Introduction

The design of the African Diaspora Power Chip (ADPC) was a primary goal as part of the NIH-supported C onsortium on A sthma among A frican-ancestry P opulations in the A mericas (CAAPA). Because of the overall poor coverage for African specific-variants on commercially available GWAS arrays, amongst other difficulties, relatively few GWAS have been performed in populations of African descent1,2, in part because they were underpowered to identify association with genes controlling risk for complex disease3. Previous GWAS studies in populations of African descent may have missed critical association signals because the single nucleotide polymorphisms (SNPs) genotyped on existing commercial arrays were selected for being informative among individuals of European ancestry, and generally do a poor job of tagging haplotypes and variants in individuals of non-European ancestry. This stems from the fact that the frequency of SNPs on currently available arrays is not well matched to the frequency of untagged variants in non-European populations. Essentially, the variant spectrum on current SNP arrays is flat, ensuring common genetic variants are well tagged, but making it difficult to tag low frequency SNPs (even though they may be highly polymorphic in non-European populations). This missing genetic variation in non-Europeans, however, consists largely of low frequency and rare variants, which will always be poorly covered by tagging SNPs with higher minor allele frequency (MAF). By building a large catalog of novel African-specific genetic variants, and then designing an array to tag as many of these as possible, we provide researchers with a significantly improved tool for hunting genes associated with diseases in populations of African ancestry, including admixed populations.

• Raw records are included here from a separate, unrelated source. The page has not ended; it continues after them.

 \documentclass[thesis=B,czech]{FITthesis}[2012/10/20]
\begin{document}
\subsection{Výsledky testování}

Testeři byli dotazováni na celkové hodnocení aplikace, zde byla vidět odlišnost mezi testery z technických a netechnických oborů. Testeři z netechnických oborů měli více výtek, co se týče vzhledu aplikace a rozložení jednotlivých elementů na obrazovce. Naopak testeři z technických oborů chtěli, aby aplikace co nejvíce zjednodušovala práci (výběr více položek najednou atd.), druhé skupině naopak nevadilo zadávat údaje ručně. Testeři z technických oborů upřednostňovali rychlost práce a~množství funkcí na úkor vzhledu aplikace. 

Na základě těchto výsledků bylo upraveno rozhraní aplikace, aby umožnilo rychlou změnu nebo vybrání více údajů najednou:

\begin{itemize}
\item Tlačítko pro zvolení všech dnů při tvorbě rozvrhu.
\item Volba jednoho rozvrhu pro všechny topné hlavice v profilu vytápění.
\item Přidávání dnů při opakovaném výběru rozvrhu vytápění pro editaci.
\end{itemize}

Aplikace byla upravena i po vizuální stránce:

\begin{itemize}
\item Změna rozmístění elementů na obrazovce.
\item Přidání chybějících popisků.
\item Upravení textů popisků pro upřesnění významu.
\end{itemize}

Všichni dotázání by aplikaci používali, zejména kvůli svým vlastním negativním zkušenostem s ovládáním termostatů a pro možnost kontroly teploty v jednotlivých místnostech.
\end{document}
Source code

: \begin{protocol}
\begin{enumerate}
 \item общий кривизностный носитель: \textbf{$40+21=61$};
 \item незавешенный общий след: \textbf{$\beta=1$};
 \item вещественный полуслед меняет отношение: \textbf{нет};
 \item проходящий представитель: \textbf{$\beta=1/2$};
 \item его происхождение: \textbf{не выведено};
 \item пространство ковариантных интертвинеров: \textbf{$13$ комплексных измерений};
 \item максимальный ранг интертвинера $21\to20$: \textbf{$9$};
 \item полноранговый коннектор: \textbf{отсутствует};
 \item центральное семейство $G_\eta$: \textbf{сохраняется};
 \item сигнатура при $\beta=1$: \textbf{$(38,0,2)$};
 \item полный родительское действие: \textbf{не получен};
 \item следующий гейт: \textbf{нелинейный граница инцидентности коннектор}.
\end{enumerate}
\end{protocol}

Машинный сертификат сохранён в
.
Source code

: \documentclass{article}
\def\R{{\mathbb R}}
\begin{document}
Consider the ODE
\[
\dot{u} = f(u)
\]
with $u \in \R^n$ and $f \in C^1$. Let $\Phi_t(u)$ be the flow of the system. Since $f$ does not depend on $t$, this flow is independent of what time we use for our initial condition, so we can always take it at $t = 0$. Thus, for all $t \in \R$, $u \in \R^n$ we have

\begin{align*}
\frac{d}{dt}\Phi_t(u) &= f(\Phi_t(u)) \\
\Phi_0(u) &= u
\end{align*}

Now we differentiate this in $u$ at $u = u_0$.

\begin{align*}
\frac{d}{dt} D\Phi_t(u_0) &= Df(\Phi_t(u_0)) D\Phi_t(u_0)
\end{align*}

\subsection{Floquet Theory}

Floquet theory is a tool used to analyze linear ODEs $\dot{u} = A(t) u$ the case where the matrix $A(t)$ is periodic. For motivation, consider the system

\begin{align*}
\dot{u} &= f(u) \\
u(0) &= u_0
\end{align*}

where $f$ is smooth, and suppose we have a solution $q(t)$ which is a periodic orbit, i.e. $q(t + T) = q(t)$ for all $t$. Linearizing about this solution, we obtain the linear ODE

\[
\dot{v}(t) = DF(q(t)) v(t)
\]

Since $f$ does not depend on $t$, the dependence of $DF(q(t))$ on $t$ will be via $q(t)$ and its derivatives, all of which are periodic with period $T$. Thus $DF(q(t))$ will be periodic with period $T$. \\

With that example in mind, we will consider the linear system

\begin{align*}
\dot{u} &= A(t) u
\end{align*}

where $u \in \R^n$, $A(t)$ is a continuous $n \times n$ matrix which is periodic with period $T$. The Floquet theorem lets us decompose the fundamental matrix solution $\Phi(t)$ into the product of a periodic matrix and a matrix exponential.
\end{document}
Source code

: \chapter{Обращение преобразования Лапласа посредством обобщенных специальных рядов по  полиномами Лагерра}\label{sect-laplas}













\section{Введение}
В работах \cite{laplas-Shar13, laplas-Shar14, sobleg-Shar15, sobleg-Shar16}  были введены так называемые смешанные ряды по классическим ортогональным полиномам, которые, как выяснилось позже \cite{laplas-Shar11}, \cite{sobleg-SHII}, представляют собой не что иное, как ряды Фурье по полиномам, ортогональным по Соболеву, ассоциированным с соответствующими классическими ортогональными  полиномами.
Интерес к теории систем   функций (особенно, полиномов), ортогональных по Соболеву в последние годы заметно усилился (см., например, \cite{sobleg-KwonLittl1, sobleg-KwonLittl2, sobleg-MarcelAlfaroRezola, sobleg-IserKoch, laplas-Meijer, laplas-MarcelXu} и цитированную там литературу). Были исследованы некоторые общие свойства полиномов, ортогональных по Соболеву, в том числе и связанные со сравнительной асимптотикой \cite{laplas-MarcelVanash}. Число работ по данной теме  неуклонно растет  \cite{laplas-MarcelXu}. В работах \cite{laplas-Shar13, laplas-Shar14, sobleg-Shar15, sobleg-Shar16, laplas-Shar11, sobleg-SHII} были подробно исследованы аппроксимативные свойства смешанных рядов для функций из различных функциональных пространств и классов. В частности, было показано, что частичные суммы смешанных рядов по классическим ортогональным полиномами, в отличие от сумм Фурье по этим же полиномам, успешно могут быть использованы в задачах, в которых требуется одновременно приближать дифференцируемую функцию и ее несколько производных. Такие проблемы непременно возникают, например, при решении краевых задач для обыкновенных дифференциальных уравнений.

Ongoing work in the CAAPA consortium (Table S1, S2, Figure S1) has included coverage analysis of the novel variation identified by CAAPA sequencing. This analysis has shown that only 69% of common SNP variants and 41% of low-frequency SNP variants identified by CAAPA can be tagged by traditional GWAS arrays (at r2 >=0.8), such as the Illumina HumanOmni5 (which contains about five million SNPs)4. Ha, et al.5 suggested much lower coverage levels, with the OmniExpress chip (containing about 770,000 SNPs) effectively covering only 8% of known variation within the YRI genome, while the much larger Omni 2.5 (containing about 2.5 million SNPs) still only covers 20% of known YRI SNPs based on their analysis. In contrast, variants of European (CEU) ancestry are 21% covered by the OmniExpress and 44% covered by the Omni 2.5. These are large differences in genomic coverage, and are supported by other studies with similarly pessimistic estimates of effective coverage among non-European populations6,7,8. Even the primary manufacturer of the Omni series genotyping chips, Illumina, refers to low coverage levels for their currently available commercial GWAS arrays in non-European populations. Table 1 It is important to note that there is no standardized definition for efficient ‘coverage,’ as each method uses a different set of SNPs to assess coverage levels. Regardless of the method used, however, contemporary commercially available arrays do a poor job of tagging common haplotypes or ‘covering’ all genetic variation in non-European or admixed populations.

Table 1 Illumina projected coverage of African variants on several commercially available GWAS arrays.

Usage of the most recent imputation panels can significantly improve the coverage of African variants, but this practice is still hamstrung by the lack of low-frequency variants on genotyping arrays (MAF < 5%). Imputation of low-frequency variants is most efficient and accurate when the SNP to be imputed has a similar minor allele frequency as the genotyped SNP, so a relative lack of low frequency variants on an array can render imputation of similar frequency variants difficult [Marchini and Howie, 2010].

To address this shortcoming, the ADPC was designed using the whole-genome sequencing results on 642 CAAPA samples, including 328 African Americans, 125 African Caribbean subjects, 164 African ancestry individuals with some Latino ancestry, and 25 individuals from Nigeria. The whole genomes of these individuals were sequenced using the Illumina HiSeq 2000. A total of 47.9 million biallelic SNPs were identified in these CAAPA samples. Of those, 15.6 million variants have a MAF greater than or equal to 1%.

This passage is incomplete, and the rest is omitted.